— Dataset records —
━━━━━━━━━━

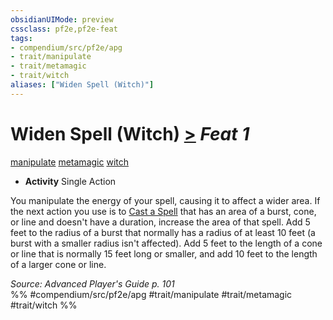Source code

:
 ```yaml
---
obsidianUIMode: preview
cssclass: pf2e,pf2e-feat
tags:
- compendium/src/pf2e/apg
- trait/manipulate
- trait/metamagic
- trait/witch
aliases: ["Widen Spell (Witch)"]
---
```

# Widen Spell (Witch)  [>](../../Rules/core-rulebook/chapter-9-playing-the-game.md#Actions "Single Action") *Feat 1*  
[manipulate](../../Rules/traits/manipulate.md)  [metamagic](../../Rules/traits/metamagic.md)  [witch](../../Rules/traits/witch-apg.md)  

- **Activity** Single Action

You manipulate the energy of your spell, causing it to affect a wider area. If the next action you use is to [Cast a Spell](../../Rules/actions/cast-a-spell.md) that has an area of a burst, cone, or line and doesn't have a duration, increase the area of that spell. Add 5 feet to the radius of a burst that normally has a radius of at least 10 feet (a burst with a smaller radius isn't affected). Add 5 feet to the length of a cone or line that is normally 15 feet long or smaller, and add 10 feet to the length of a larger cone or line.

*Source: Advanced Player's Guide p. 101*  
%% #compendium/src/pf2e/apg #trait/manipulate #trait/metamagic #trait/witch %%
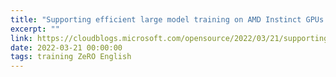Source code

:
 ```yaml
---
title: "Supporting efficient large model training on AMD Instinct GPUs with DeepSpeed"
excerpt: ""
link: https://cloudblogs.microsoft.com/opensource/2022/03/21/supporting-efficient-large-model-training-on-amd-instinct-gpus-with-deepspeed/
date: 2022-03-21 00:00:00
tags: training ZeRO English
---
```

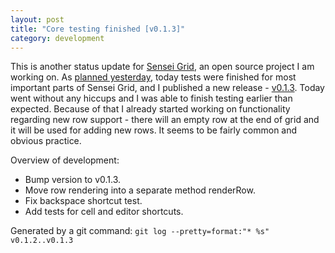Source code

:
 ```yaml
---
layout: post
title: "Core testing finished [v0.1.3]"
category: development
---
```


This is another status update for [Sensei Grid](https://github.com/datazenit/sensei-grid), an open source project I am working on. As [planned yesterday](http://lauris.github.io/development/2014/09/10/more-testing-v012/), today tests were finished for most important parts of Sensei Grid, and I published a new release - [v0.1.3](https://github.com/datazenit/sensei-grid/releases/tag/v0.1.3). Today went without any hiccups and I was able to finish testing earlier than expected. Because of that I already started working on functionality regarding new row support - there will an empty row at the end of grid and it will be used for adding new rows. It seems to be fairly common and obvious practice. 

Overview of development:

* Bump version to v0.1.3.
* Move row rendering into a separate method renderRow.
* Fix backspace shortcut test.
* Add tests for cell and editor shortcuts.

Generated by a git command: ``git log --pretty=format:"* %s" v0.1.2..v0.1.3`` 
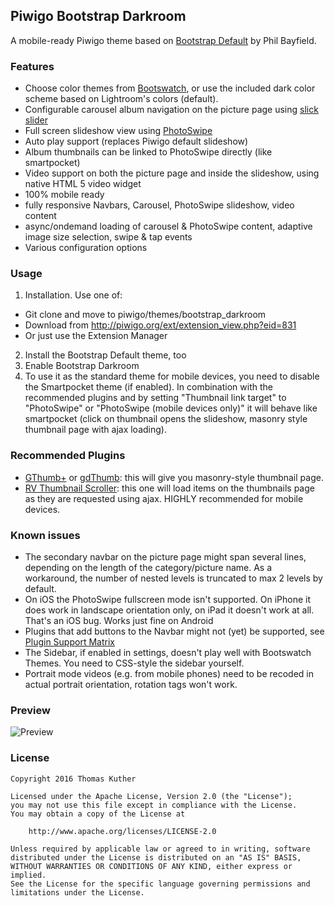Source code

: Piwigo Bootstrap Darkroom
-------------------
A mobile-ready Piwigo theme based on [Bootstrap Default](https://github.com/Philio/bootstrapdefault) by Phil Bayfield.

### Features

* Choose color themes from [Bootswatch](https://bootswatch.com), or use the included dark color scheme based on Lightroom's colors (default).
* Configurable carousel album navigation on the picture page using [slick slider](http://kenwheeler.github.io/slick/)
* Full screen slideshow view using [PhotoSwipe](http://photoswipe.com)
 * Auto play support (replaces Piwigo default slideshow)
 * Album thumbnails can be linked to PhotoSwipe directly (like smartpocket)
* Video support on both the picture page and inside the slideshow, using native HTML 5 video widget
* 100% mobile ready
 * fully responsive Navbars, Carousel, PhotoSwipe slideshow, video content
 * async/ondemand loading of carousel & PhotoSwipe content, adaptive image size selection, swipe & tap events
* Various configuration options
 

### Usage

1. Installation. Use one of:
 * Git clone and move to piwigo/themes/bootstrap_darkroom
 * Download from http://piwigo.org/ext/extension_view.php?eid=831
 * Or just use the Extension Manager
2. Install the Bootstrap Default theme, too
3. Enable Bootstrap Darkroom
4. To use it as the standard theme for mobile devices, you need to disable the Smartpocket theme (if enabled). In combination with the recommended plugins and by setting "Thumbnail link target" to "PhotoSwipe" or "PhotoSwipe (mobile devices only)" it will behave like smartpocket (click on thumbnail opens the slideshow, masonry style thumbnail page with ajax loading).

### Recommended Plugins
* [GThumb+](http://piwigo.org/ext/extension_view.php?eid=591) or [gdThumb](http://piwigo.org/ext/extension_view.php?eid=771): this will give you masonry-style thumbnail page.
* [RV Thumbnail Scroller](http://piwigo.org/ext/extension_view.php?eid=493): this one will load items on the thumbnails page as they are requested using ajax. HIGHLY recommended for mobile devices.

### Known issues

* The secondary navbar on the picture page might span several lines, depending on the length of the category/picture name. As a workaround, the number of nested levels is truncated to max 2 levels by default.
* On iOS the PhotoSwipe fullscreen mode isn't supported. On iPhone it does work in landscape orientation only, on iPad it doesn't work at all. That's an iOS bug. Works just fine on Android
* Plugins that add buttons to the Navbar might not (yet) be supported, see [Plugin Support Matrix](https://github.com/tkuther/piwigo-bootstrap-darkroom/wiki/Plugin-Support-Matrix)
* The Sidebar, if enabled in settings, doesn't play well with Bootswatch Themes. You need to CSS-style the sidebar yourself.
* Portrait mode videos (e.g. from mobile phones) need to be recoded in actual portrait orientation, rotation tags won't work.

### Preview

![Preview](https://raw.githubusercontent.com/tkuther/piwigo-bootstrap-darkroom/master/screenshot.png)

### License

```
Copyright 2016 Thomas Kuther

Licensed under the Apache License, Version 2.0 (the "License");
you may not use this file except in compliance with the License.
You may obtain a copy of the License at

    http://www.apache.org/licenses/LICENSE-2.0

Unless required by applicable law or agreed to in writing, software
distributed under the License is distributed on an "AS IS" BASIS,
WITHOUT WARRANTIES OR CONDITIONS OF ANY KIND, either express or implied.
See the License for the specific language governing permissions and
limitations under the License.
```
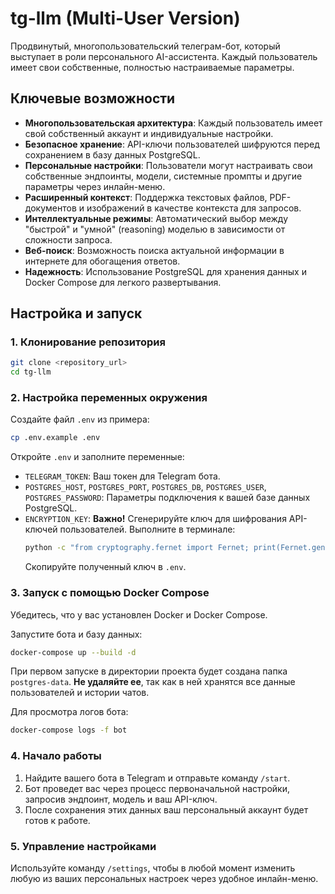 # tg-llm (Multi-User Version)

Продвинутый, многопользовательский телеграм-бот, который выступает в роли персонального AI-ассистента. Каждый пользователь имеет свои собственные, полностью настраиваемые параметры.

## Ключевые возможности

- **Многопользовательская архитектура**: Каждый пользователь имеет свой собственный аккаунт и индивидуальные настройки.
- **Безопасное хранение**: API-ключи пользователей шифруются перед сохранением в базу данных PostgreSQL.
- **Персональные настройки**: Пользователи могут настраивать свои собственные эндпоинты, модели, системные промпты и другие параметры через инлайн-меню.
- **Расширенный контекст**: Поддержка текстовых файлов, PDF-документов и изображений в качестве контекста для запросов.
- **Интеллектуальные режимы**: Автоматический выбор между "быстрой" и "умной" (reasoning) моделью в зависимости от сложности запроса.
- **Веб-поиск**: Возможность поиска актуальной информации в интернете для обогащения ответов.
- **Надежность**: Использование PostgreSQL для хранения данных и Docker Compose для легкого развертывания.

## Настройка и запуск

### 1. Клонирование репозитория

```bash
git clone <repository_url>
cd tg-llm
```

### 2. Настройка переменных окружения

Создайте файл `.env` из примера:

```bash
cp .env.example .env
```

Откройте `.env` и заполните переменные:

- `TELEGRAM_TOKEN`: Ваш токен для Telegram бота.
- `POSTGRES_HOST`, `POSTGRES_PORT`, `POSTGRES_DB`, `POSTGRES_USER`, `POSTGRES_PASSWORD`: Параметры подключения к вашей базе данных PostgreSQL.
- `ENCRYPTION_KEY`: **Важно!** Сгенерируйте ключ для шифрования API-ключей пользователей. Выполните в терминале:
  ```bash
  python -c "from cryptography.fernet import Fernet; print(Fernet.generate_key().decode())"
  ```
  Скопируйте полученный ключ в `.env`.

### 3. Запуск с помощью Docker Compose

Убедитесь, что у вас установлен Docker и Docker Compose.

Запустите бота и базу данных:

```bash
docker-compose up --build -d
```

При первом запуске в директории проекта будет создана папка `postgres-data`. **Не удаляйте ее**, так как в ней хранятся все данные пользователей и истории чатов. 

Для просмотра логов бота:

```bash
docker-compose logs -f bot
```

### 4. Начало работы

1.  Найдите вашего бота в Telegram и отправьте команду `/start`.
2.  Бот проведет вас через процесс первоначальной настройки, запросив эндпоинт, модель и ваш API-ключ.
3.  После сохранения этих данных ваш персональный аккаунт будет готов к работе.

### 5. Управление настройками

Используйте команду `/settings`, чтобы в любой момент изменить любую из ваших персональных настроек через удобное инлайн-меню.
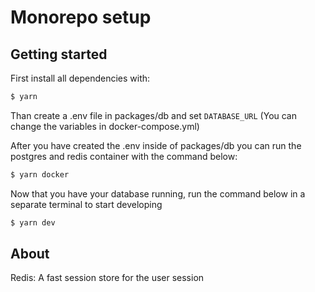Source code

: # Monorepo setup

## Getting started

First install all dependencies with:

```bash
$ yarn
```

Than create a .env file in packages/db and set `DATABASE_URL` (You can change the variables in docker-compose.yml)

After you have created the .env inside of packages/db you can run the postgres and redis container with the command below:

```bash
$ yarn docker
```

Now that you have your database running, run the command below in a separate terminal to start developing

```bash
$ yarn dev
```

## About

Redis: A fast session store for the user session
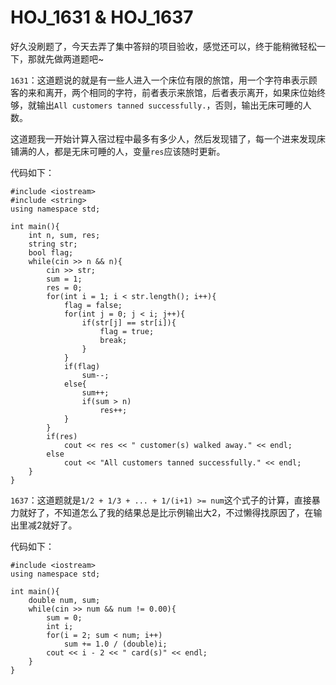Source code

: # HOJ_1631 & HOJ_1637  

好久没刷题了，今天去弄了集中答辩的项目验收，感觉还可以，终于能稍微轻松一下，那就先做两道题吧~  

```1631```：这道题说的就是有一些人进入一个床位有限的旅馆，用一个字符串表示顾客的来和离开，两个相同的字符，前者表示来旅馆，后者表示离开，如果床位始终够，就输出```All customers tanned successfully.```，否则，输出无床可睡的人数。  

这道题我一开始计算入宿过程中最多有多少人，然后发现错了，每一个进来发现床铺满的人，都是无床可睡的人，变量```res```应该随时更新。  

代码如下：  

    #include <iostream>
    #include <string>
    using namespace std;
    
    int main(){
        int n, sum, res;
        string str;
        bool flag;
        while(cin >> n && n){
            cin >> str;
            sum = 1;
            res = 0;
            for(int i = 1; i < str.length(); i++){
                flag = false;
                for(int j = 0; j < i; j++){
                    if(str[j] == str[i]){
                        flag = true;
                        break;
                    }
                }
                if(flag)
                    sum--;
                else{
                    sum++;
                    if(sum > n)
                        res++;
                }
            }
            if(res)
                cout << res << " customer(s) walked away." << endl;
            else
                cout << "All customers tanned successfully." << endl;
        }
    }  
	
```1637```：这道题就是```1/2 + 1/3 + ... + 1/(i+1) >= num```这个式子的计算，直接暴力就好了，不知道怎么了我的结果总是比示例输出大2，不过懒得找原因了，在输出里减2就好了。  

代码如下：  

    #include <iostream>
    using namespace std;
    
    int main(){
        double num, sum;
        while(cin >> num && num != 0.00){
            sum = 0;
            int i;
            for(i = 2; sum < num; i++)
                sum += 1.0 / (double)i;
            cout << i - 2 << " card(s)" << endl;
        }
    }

━━━━━━━━━━

— Work task —
Using the records above, copy every line that has the word "пользователь" in it.

— Written reply —
Продвинутый, многопользовательский телеграм-бот, который выступает в роли персонального AI-ассистента. Каждый пользователь имеет свои собственные, полностью настраиваемые параметры.
- **Многопользовательская архитектура**: Каждый пользователь имеет свой собственный аккаунт и индивидуальные настройки.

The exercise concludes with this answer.